Plain-text document sources
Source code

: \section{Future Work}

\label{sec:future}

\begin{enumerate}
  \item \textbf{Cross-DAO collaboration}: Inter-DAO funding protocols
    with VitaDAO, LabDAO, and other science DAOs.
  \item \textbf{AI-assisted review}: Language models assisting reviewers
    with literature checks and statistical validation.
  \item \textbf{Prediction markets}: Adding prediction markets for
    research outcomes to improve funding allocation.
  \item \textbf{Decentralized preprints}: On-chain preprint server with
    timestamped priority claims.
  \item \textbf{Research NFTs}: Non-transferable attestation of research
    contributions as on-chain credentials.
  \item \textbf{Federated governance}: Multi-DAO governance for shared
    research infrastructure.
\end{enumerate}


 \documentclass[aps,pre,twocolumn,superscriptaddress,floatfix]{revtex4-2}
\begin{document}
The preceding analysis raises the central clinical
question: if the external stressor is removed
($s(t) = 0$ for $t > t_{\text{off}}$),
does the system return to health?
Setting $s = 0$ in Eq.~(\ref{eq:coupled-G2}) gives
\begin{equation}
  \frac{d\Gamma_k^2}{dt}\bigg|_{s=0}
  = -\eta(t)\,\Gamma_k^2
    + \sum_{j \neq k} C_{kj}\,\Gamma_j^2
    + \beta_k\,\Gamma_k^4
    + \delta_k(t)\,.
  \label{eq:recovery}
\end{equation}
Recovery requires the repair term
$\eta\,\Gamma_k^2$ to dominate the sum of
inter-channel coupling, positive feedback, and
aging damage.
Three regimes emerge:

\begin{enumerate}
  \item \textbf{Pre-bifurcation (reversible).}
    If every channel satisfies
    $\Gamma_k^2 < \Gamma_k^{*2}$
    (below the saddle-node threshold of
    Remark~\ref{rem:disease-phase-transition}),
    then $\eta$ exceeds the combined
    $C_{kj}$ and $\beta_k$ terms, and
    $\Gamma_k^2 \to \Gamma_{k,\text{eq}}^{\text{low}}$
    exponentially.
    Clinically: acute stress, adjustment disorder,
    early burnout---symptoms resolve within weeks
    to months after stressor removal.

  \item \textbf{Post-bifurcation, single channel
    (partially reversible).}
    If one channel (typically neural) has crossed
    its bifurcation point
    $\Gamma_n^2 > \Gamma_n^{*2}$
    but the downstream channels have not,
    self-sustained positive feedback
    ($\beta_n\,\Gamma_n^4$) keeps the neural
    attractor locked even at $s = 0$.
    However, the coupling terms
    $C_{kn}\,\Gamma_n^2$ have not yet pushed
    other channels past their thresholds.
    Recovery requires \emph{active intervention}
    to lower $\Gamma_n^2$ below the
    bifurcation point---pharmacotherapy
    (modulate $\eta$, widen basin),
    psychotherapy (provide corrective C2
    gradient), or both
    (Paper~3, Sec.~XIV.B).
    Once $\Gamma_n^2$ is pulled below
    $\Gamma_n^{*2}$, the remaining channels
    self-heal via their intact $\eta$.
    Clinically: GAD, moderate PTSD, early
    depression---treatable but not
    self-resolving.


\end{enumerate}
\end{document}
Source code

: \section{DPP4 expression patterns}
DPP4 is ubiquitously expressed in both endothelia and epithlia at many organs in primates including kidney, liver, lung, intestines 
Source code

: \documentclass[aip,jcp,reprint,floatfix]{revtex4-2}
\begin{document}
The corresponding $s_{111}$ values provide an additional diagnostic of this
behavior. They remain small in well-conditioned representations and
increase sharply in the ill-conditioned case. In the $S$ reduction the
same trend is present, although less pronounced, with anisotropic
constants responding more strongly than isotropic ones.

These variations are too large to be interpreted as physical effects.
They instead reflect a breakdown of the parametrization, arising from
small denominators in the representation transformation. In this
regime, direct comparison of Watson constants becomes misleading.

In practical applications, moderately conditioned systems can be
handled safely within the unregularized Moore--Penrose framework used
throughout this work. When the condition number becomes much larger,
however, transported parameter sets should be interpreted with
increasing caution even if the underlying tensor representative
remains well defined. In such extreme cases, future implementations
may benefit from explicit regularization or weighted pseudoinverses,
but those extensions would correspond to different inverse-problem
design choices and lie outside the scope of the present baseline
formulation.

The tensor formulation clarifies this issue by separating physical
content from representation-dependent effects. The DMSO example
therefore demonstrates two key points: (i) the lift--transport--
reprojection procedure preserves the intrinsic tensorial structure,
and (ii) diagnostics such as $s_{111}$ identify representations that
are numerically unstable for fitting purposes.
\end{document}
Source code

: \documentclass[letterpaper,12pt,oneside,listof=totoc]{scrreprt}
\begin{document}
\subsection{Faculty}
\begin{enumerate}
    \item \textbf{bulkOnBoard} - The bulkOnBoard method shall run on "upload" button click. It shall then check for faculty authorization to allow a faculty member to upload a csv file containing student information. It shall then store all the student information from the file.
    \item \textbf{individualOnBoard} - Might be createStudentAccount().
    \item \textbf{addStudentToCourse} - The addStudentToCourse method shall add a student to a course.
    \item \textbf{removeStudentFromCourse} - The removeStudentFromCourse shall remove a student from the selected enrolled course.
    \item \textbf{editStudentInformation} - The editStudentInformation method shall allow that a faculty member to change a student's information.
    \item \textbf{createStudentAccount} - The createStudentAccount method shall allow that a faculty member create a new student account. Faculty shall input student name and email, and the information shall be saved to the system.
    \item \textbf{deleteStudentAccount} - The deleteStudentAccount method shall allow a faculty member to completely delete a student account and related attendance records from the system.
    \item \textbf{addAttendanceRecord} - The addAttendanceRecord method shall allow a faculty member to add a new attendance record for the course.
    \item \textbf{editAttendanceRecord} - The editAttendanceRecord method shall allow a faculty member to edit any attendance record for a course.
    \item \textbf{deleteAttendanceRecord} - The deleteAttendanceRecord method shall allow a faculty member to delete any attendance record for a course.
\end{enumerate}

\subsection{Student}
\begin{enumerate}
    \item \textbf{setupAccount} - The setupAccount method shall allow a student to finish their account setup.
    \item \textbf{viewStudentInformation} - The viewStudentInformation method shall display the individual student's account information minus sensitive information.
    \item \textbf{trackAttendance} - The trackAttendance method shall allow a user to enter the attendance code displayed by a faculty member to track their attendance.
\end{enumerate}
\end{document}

■ **Exercise**:
Each of the entries above should be written out again exactly.

■ **Exercise output**:
Source code

: \section{Future Work}

\label{sec:future}

\begin{enumerate}
  \item \textbf{Cross-DAO collaboration}: Inter-DAO funding protocols
    with VitaDAO, LabDAO, and other science DAOs.
  \item \textbf{AI-assisted review}: Language models assisting reviewers
    with literature checks and statistical validation.
  \item \textbf{Prediction markets}: Adding prediction markets for
    research outcomes to improve funding allocation.
  \item \textbf{Decentralized preprints}: On-chain preprint server with
    timestamped priority claims.
  \item \textbf{Research NFTs}: Non-transferable attestation of research
    contributions as on-chain credentials.
  \item \textbf{Federated governance}: Multi-DAO governance for shared
    research infrastructure.
\end{enumerate}


 \documentclass[aps,pre,twocolumn,superscriptaddress,floatfix]{revtex4-2}
\begin{document}
The preceding analysis raises the central clinical
question: if the external stressor is removed
($s(t) = 0$ for $t > t_{\text{off}}$),
does the system return to health?
Setting $s = 0$ in Eq.~(\ref{eq:coupled-G2}) gives
\begin{equation}
  \frac{d\Gamma_k^2}{dt}\bigg|_{s=0}
  = -\eta(t)\,\Gamma_k^2
    + \sum_{j \neq k} C_{kj}\,\Gamma_j^2
    + \beta_k\,\Gamma_k^4
    + \delta_k(t)\,.
  \label{eq:recovery}
\end{equation}
Recovery requires the repair term
$\eta\,\Gamma_k^2$ to dominate the sum of
inter-channel coupling, positive feedback, and
aging damage.
Three regimes emerge:

\begin{enumerate}
  \item \textbf{Pre-bifurcation (reversible).}
    If every channel satisfies
    $\Gamma_k^2 < \Gamma_k^{*2}$
    (below the saddle-node threshold of
    Remark~\ref{rem:disease-phase-transition}),
    then $\eta$ exceeds the combined
    $C_{kj}$ and $\beta_k$ terms, and
    $\Gamma_k^2 \to \Gamma_{k,\text{eq}}^{\text{low}}$
    exponentially.
    Clinically: acute stress, adjustment disorder,
    early burnout---symptoms resolve within weeks
    to months after stressor removal.

  \item \textbf{Post-bifurcation, single channel
    (partially reversible).}
    If one channel (typically neural) has crossed
    its bifurcation point
    $\Gamma_n^2 > \Gamma_n^{*2}$
    but the downstream channels have not,
    self-sustained positive feedback
    ($\beta_n\,\Gamma_n^4$) keeps the neural
    attractor locked even at $s = 0$.
    However, the coupling terms
    $C_{kn}\,\Gamma_n^2$ have not yet pushed
    other channels past their thresholds.
    Recovery requires \emph{active intervention}
    to lower $\Gamma_n^2$ below the
    bifurcation point---pharmacotherapy
    (modulate $\eta$, widen basin),
    psychotherapy (provide corrective C2
    gradient), or both
    (Paper~3, Sec.~XIV.B).
    Once $\Gamma_n^2$ is pulled below
    $\Gamma_n^{*2}$, the remaining channels
    self-heal via their intact $\eta$.
    Clinically: GAD, moderate PTSD, early
    depression---treatable but not
    self-resolving.


\end{enumerate}
\end{document}
Source code

: \section{DPP4 expression patterns}
DPP4 is ubiquitously expressed in both endothelia and epithlia at many organs in primates including kidney, liver, lung, intestines 
Source code

: \documentclass[aip,jcp,reprint,floatfix]{revtex4-2}
\begin{document}
The corresponding $s_{111}$ values provide an additional diagnostic of this
behavior. They remain small in well-conditioned representations and
increase sharply in the ill-conditioned case. In the $S$ reduction the
same trend is present, although less pronounced, with anisotropic
constants responding more strongly than isotropic ones.

These variations are too large to be interpreted as physical effects.
They instead reflect a breakdown of the parametrization, arising from
small denominators in the representation transformation. In this
regime, direct comparison of Watson constants becomes misleading.

In practical applications, moderately conditioned systems can be
handled safely within the unregularized Moore--Penrose framework used
throughout this work. When the condition number becomes much larger,
however, transported parameter sets should be interpreted with
increasing caution even if the underlying tensor representative
remains well defined. In such extreme cases, future implementations
may benefit from explicit regularization or weighted pseudoinverses,
but those extensions would correspond to different inverse-problem
design choices and lie outside the scope of the present baseline
formulation.

The tensor formulation clarifies this issue by separating physical
content from representation-dependent effects. The DMSO example
therefore demonstrates two key points: (i) the lift--transport--
reprojection procedure preserves the intrinsic tensorial structure,
and (ii) diagnostics such as $s_{111}$ identify representations that
are numerically unstable for fitting purposes.
\end{document}
Source code

: \documentclass[letterpaper,12pt,oneside,listof=totoc]{scrreprt}
\begin{document}
\subsection{Faculty}
\begin{enumerate}
    \item \textbf{bulkOnBoard} - The bulkOnBoard method shall run on "upload" button click. It shall then check for faculty authorization to allow a faculty member to upload a csv file containing student information. It shall then store all the student information from the file.
    \item \textbf{individualOnBoard} - Might be createStudentAccount().
    \item \textbf{addStudentToCourse} - The addStudentToCourse method shall add a student to a course.
    \item \textbf{removeStudentFromCourse} - The removeStudentFromCourse shall remove a student from the selected enrolled course.
    \item \textbf{editStudentInformation} - The editStudentInformation method shall allow that a faculty member to change a student's information.
    \item \textbf{createStudentAccount} - The createStudentAccount method shall allow that a faculty member create a new student account. Faculty shall input student name and email, and the information shall be saved to the system.
    \item \textbf{deleteStudentAccount} - The deleteStudentAccount method shall allow a faculty member to completely delete a student account and related attendance records from the system.
    \item \textbf{addAttendanceRecord} - The addAttendanceRecord method shall allow a faculty member to add a new attendance record for the course.
    \item \textbf{editAttendanceRecord} - The editAttendanceRecord method shall allow a faculty member to edit any attendance record for a course.
    \item \textbf{deleteAttendanceRecord} - The deleteAttendanceRecord method shall allow a faculty member to delete any attendance record for a course.
\end{enumerate}

\subsection{Student}
\begin{enumerate}
    \item \textbf{setupAccount} - The setupAccount method shall allow a student to finish their account setup.
    \item \textbf{viewStudentInformation} - The viewStudentInformation method shall display the individual student's account information minus sensitive information.
    \item \textbf{trackAttendance} - The trackAttendance method shall allow a user to enter the attendance code displayed by a faculty member to track their attendance.
\end{enumerate}
\end{document}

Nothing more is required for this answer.